День здоровья с утра до вечера в XXI веке
Шрифт:
Но ведь у нас есть возможность одолеть эту грозящую катастрофу, у нас есть возможность из года в год, из десятилетия в десятилетие носить костюм или платье одного и того же размера, а именно такого, который был у нас в студенческие или аспирантские годы или даже меньше того! Где же ключ от этого несносимого гардероба? Вот здесь мы и вспомним подлинного, а не упрощенно поддельного Ювенала: «Умная мысль и бодрый дух – вот что требуется для того, чтобы тело сохраняло свое здоровье!». И в этот момент у меня мелькнула ассоциация: коль скоро мы заговорили о гардеробе, вспомнилось саркастическое пожелание Маяковского: «Эх, к такому платью да еще бы голову!». Сейчас я достаточно четко буду говорить о доминирующих установках. Чтобы не упустить мысль, сразу скажу: у многих и многих определяющим фактором для поддержания телесной формы является вполне законное стремление либо вновь забраться в свою прежнюю одежду, либо подобрать свое тело до такого-то размера, которому соответствует вот такой-то хорошенький костюмчик. Может быть и более жесткая мотивировка. Например, в такой-то фирме не держат девушек и женщин толще 46-го размера, считая, что элегантность служащих – лицо фирмы. Я уже рассказывал как-то, что мне в Берлине никак не удавалось пригласить в ресторан прикрепленную ко мне секретаршу, и только в последний день перед отлетом
Да, подобные побудительные мотивы для многих могут играть огромную организующую роль, и я с большим уважением отношусь к ним. Но, вместе с тем, должен заметить, что это внешний фактор, что это побуждение, идущее извне. А мне хотелось бы остановиться сейчас на мотивации более высокого порядка, идущей изнутри, от самой сущности, сердцевины человека.

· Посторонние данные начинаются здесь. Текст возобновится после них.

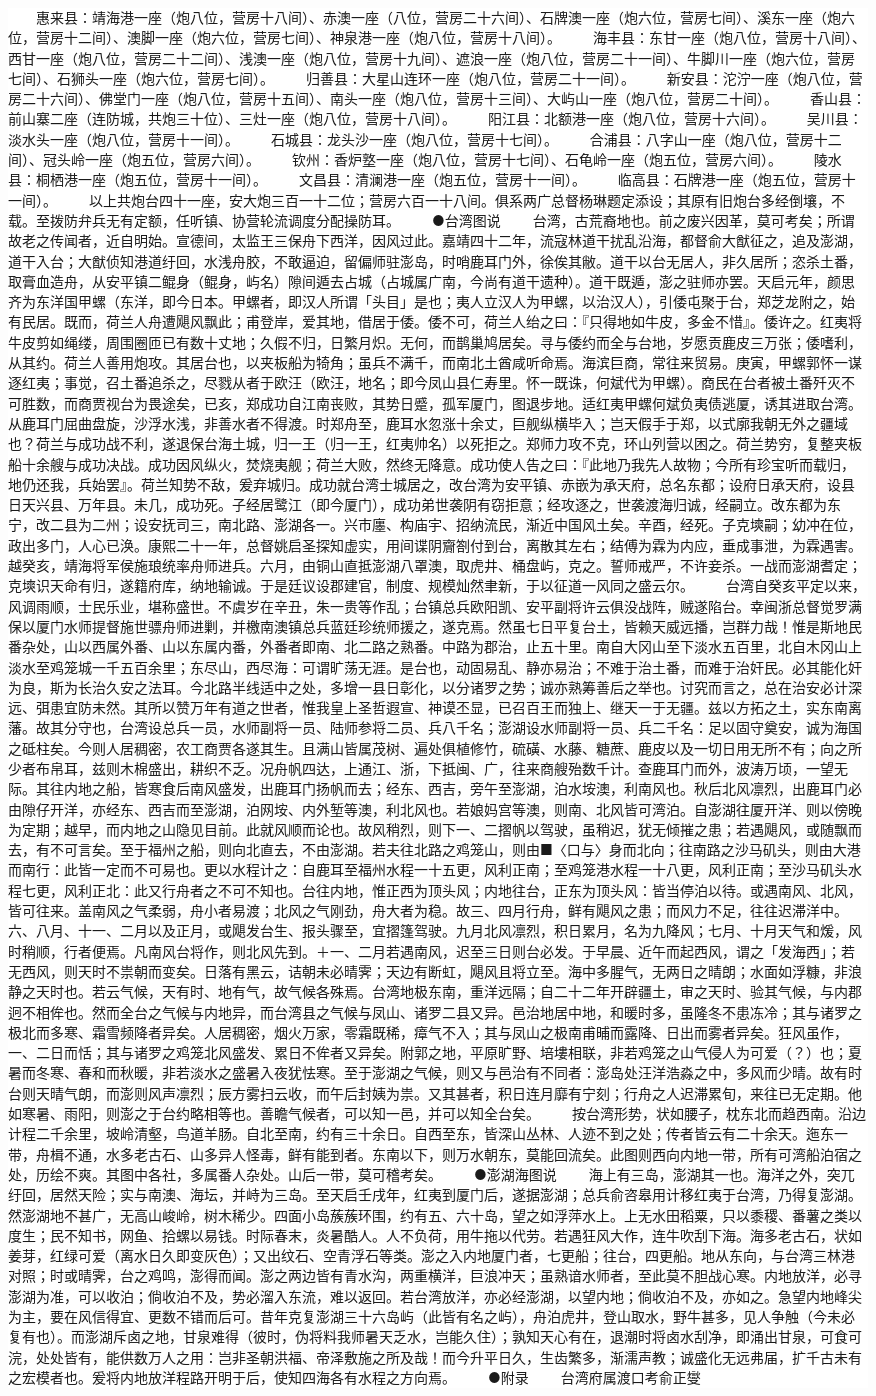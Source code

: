 　　惠来县：靖海港一座（炮八位，营房十八间）、赤澳一座（八位，营房二十六间）、石牌澳一座（炮六位，营房七间）、溪东一座（炮六位，营房十二间）、澳脚一座（炮六位，营房七间）、神泉港一座（炮八位，营房十八间）。
　　海丰县：东甘一座（炮八位，营房十八间）、西甘一座（炮八位，营房二十二间）、浅澳一座（炮八位，营房十九间）、遮浪一座（炮八位，营房二十一间）、牛脚川一座（炮六位，营房七间）、石狮头一座（炮六位，营房七间）。
　　归善县：大星山连环一座（炮八位，营房二十一间）。
　　新安县：沱泞一座（炮八位，营房二十六间）、佛堂门一座（炮八位，营房十五间）、南头一座（炮八位，营房十三间）、大屿山一座（炮八位，营房二十间）。
　　香山县：前山寨二座（连防城，共炮三十位）、三灶一座（炮八位，营房十八间）。
　　阳江县：北额港一座（炮八位，营房十六间）。
　　吴川县：淡水头一座（炮八位，营房十一间）。
　　石城县：龙头沙一座（炮八位，营房十七间）。
　　合浦县：八字山一座（炮八位，营房十二间）、冠头岭一座（炮五位，营房六间）。
　　钦州：香炉墪一座（炮八位，营房十七间）、石龟岭一座（炮五位，营房六间）。
　　陵水县：桐栖港一座（炮五位，营房十一间）。
　　文昌县：清澜港一座（炮五位，营房十一间）。
　　临高县：石牌港一座（炮五位，营房十一间）。
　　以上共炮台四十一座，安大炮三百一十二位；营房六百一十八间。俱系两广总督杨琳题定添设；其原有旧炮台多经倒壤，不载。至拨防弁兵无有定额，任听镇、协营轮流调度分配操防耳。
　　●台湾图说
　　台湾，古荒裔地也。前之废兴因革，莫可考矣；所谓故老之传闻者，近自明始。宣德间，太监王三保舟下西洋，因风过此。嘉靖四十二年，流寇林道干扰乱沿海，都督俞大猷征之，追及澎湖，道干入台；大猷侦知港道纡回，水浅舟胶，不敢逼迫，留偏师驻澎岛，时哨鹿耳门外，徐俟其敝。道干以台无居人，非久居所；恣杀土番，取膏血造舟，从安平镇二鲲身（鲲身，屿名）隙间遁去占城（占城属广南，今尚有道干遗种）。道干既遁，澎之驻师亦罢。天启元年，颜思齐为东洋国甲螺（东洋，即今日本。甲螺者，即汉人所谓「头目」是也；夷人立汉人为甲螺，以治汉人），引倭屯聚于台，郑芝龙附之，始有民居。既而，荷兰人舟遭飓风飘此；甫登岸，爱其地，借居于倭。倭不可，荷兰人绐之曰：『只得地如牛皮，多金不惜』。倭许之。红夷将牛皮剪如绳缕，周围圈匝已有数十丈地；久假不归，日繁月炽。无何，而鹊巢鸠居矣。寻与倭约而全与台地，岁愿贡鹿皮三万张；倭嗜利，从其约。荷兰人善用炮攻。其居台也，以夹板船为犄角；虽兵不满千，而南北土酋咸听命焉。海滨巨商，常往来贸易。庚寅，甲螺郭怀一谋逐红夷；事觉，召土番追杀之，尽戮从者于欧汪（欧汪，地名；即今凤山县仁寿里。怀一既诛，何斌代为甲螺）。商民在台者被土番歼灭不可胜数，而商贾视台为畏途矣，已亥，郑成功自江南丧败，其势日蹙，孤军厦门，图退步地。适红夷甲螺何斌负夷债逃厦，诱其进取台湾。从鹿耳门屈曲盘旋，沙浮水浅，非善水者不得渡。时郑舟至，鹿耳水忽涨十余丈，巨舰纵横毕入；岂天假手于郑，以式廓我朝无外之疆域也？荷兰与成功战不利，遂退保台海土城，归一王（归一王，红夷帅名）以死拒之。郑师力攻不克，环山列营以困之。荷兰势穷，复整夹板船十余艘与成功决战。成功因风纵火，焚烧夷舰；荷兰大败，然终无降意。成功使人告之曰：『此地乃我先人故物；今所有珍宝听而载归，地仍还我，兵始罢』。荷兰知势不敌，爰弃城归。成功就台湾士城居之，改台湾为安平镇、赤嵌为承天府，总名东都；设府日承天府，设县日天兴县、万年县。未几，成功死。子经居鹭江（即今厦门），成功弟世袭阴有窃拒意；经攻逐之，世袭渡海归诚，经嗣立。改东都为东宁，改二县为二州；设安抚司三，南北路、澎湖各一。兴市廛、构庙宇、招纳流民，渐近中国风土矣。辛酉，经死。子克塽嗣；幼冲在位，政出多门，人心已涣。康熙二十一年，总督姚启圣探知虚实，用间谍阴齎劄付到台，离散其左右；结傅为霖为内应，垂成事泄，为霖遇害。越癸亥，靖海将军侯施琅统率舟师进兵。六月，由铜山直抵澎湖八罩澳，取虎井、桶盘屿，克之。誓师戒严，不许妾杀。一战而澎湖耆定；克塽识天命有归，遂籍府库，纳地输诚。于是廷议设郡建官，制度、规模灿然聿新，于以征道一风同之盛云尔。
　　台湾自癸亥平定以来，风调雨顺，士民乐业，堪称盛世。不虞岁在辛丑，朱一贵等作乱；台镇总兵欧阳凯、安平副将许云俱没战阵，贼遂陷台。幸闽浙总督觉罗满保以厦门水师提督施世骠舟师进剿，并檄南澳镇总兵蓝廷珍统师援之，遂克焉。然虽七日平复台土，皆赖天威远播，岂群力哉！惟是斯地民番杂处，山以西属外番、山以东属内番，外番者即南、北二路之熟番。中路为郡治，止五十里。南自大冈山至下淡水五百里，北自木冈山上淡水至鸡笼城一千五百余里；东尽山，西尽海：可谓旷荡无涯。是台也，动固易乱、静亦易治；不难于治土番，而难于治奸民。必其能化奸为良，斯为长治久安之法耳。今北路半线适中之处，多增一县日彰化，以分诸罗之势；诚亦熟筹善后之举也。讨究而言之，总在治安必计深远、弭患宜防未然。其所以赞万年有道之世者，惟我皇上圣哲遐宣、神谟丕显，已召百王而独上、继天一于无疆。兹以方拓之土，实东南离藩。故其分守也，台湾设总兵一员，水师副将一员、陆师参将二员、兵八千名；澎湖设水师副将一员、兵二千名：足以固守奠安，诚为海国之砥柱矣。今则人居稠密，农工商贾各遂其生。且满山皆属茂树、遍处俱植修竹，硫磺、水藤、糖蔗、鹿皮以及一切日用无所不有；向之所少者布帛耳，兹则木棉盛出，耕织不乏。况舟帆四达，上通江、浙，下抵闽、广，往来商艘殆数千计。查鹿耳门而外，波涛万顷，一望无际。其往内地之船，皆寒食后南风盛发，出鹿耳门扬帆而去；经东、西吉，旁午至澎湖，泊水垵澳，利南风也。秋后北风凛烈，出鹿耳门必由隙仔开洋，亦经东、西吉而至澎湖，泊网垵、内外堑等澳，利北风也。若娘妈宫等澳，则南、北风皆可湾泊。自澎湖往厦开洋、则以傍晚为定期；越早，而内地之山隐见目前。此就风顺而论也。故风稍烈，则下一、二摺帆以驾驶，虽稍迟，犹无倾摧之患；若遇飓风，或随飘而去，有不可言矣。至于福州之船，则向北直去，不由澎湖。若夫往北路之鸡笼山，则由■〈口与〉身而北向；往南路之沙马矶头，则由大港而南行：此皆一定而不可易也。更以水程计之：自鹿耳至福州水程一十五更，风利正南；至鸡笼港水程一十八更，风利正南；至沙马矶头水程七更，风利正北：此又行舟者之不可不知也。台往内地，惟正西为顶头风；内地往台，正东为顶头风：皆当停泊以待。或遇南风、北风，皆可往来。盖南风之气柔弱，舟小者易渡；北风之气刚劲，舟大者为稳。故三、四月行舟，鲜有飓风之患；而风力不足，往往迟滞洋中。六、八月、十一、二月以及正月，或飓发台生、报头骤至，宜摺篷驾驶。九月北风凛烈，积日累月，名为九降风；七月、十月天气和煖，风时稍顺，行者便焉。凡南风台将作，则北风先到。＋一、二月若遇南风，迟至三日则台必发。于早晨、近午而起西风，谓之「发海西」；若无西风，则天时不祟朝而变矣。日落有黑云，诘朝未必晴霁；天边有断虹，飓风且将立至。海中多腥气，无两日之晴朗；水面如浮糠，非浪静之天时也。若云气候，天有时、地有气，故气候各殊焉。台湾地极东南，重洋远隔；自二十二年开辟疆土，审之天时、验其气候，与内郡迥不相侔也。然而全台之气候与内地异，而台湾县之气候与凤山、诸罗二县又异。邑治地居中地，和暖时多，虽隆冬不患冻冷；其与诸罗之极北而多寒、霜雪频降者异矣。人居稠密，烟火万家，零霜既稀，瘴气不入；其与凤山之极南甫晡而露降、日出而雾者异矣。狂风虽作，一、二日而恬；其与诸罗之鸡笼北风盛发、累日不侔者又异矣。附郭之地，平原旷野、培塿相联，非若鸡笼之山气侵人为可爱（？）也；夏暑而冬寒、春和而秋暖，非若淡水之盛暑入夜犹怯寒。至于澎湖之气候，则又与邑治有不同者：澎岛处汪洋浩淼之中，多风而少晴。故有时台则天晴气朗，而澎则风声凛烈；辰方雾扫云收，而午后封姨为祟。又其甚者，积日连月靡有宁刻；行舟之人迟滞累旬，来往已无定期。他如寒暑、雨阳，则澎之于台约略相等也。善瞻气候者，可以知一邑，并可以知全台矣。
　　按台湾形势，状如腰子，枕东北而趋西南。沿边计程二千余里，坡岭清壑，鸟道羊肠。自北至南，约有三十余日。自西至东，皆深山丛林、人迹不到之处；传者皆云有二十余天。迤东一带，舟楫不通，水多老古石、山多异人怪毒，鲜有能到者。东南以下，则万水朝东，莫能回流矣。此图则西向内地一带，所有可湾船泊宿之处，历绘不爽。其图中各社，多属番人杂处。山后一带，莫可稽考矣。
　　●澎湖海图说
　　海上有三岛，澎湖其一也。海洋之外，突兀纡回，居然天险；实与南澳、海坛，并峙为三岛。至天启壬戌年，红夷到厦门后，遂据澎湖；总兵俞咨皋用计移红夷于台湾，乃得复澎湖。然澎湖地不甚广，无高山峻岭，树木稀少。四面小岛蔟蔟环围，约有五、六十岛，望之如浮萍水上。上无水田稻粟，只以黍稷、番薯之类以度生；民不知书，网鱼、拾螺以易钱。时际春末，炎暑酷人。人不负荷，用牛拖以代劳。若遇狂风大作，连牛吹刮下海。海多老古石，状如姜芽，红绿可爱（离水日久即变灰色）；又出纹石、空青浮石等类。澎之入内地厦门者，七更船；往台，四更船。地从东向，与台湾三林港对照；时或晴霁，台之鸡鸣，澎得而闻。澎之两边皆有青水沟，两重横洋，巨浪冲天；虽熟谙水师者，至此莫不胆战心寒。内地放洋，必寻澎湖为准，可以收泊；倘收泊不及，势必溜入东流，难以返回。若台湾放洋，亦必经澎湖，以望内地；倘收泊不及，亦如之。急望内地峰尖为主，要在风信得宜、更数不错而后可。昔年克复澎湖三十六岛屿（此皆有名之屿），舟泊虎井，登山取水，野牛甚多，见人争触（今未必复有也）。而澎湖斥卤之地，甘泉难得（彼时，伪将料我师暑天乏水，岂能久住）；孰知天心有在，退潮时将卤水刮净，即涌出甘泉，可食可浣，处处皆有，能供数万人之用：岂非圣朝洪福、帝泽敷施之所及哉！而今升平日久，生齿繁多，渐濡声教；诚盛化无远弗届，扩千古未有之宏模者也。爰将内地放洋程路开明于后，使知四海各有水程之方向焉。
　　●附录
　　台湾府属渡口考俞正燮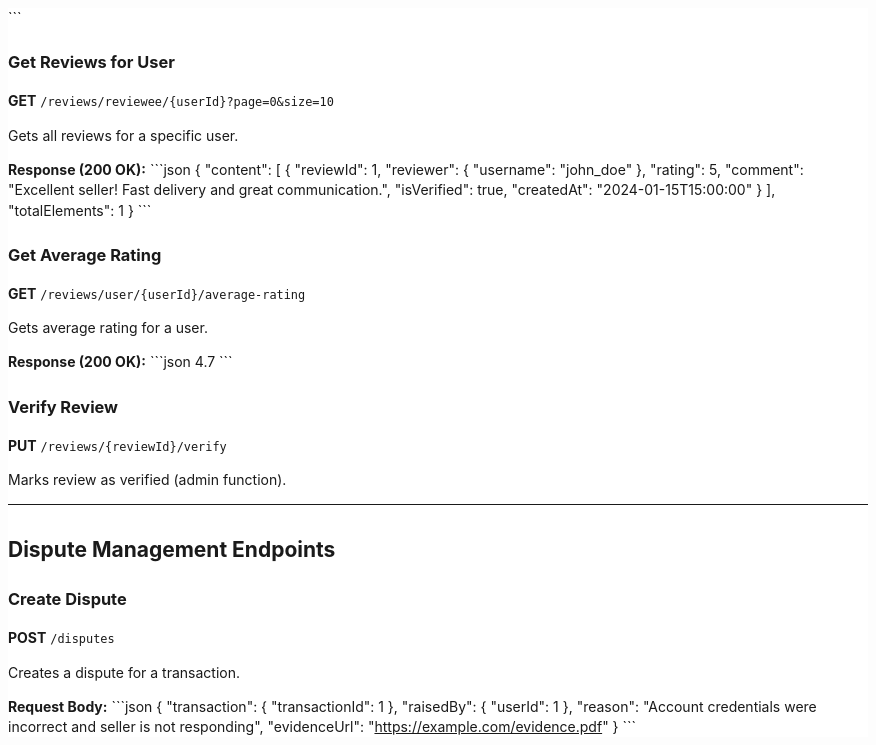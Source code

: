 \`\`\`

### Get Reviews for User
**GET** `/reviews/reviewee/{userId}?page=0&size=10`

Gets all reviews for a specific user.

**Response (200 OK):**
\`\`\`json
{
  "content": [
    {
      "reviewId": 1,
      "reviewer": {
        "username": "john_doe"
      },
      "rating": 5,
      "comment": "Excellent seller! Fast delivery and great communication.",
      "isVerified": true,
      "createdAt": "2024-01-15T15:00:00"
    }
  ],
  "totalElements": 1
}
\`\`\`

### Get Average Rating
**GET** `/reviews/user/{userId}/average-rating`

Gets average rating for a user.

**Response (200 OK):**
\`\`\`json
4.7
\`\`\`

### Verify Review
**PUT** `/reviews/{reviewId}/verify`

Marks review as verified (admin function).

---

## Dispute Management Endpoints

### Create Dispute
**POST** `/disputes`

Creates a dispute for a transaction.

**Request Body:**
\`\`\`json
{
  "transaction": {
    "transactionId": 1
  },
  "raisedBy": {
    "userId": 1
  },
  "reason": "Account credentials were incorrect and seller is not responding",
  "evidenceUrl": "https://example.com/evidence.pdf"
}
\`\`\`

Что такое по существу переедание? Разновидность все той же болезни безразмерного потребительства, которая побуждает человека хапать побольше тех вещей, которые ему практически не нужны, набирать побольше собственности, с которой не управиться, но – лишь бы была; захватить побольше власти, которая будет использована не для совершенствования общественного порядка, но ради удовлетворения раздутого тщеславия, ради расширения возможностей самообогащения. Привычка к потреблению благ извне, проявляемая во всех без исключения болезненных разновидностях потребительства – вот что такое привычка к перееданию: «Ну еще чуть-чуть вот этого вкусненького, а потом еще немного вот этого сладенького, а потом еще чуть-чуть вот этого аппетитненького, а потом еще, и еще, и еще...». А потом – у данного индивидуума – ожирение, диабет, гангрена, да откуда все это? Да все оттуда же.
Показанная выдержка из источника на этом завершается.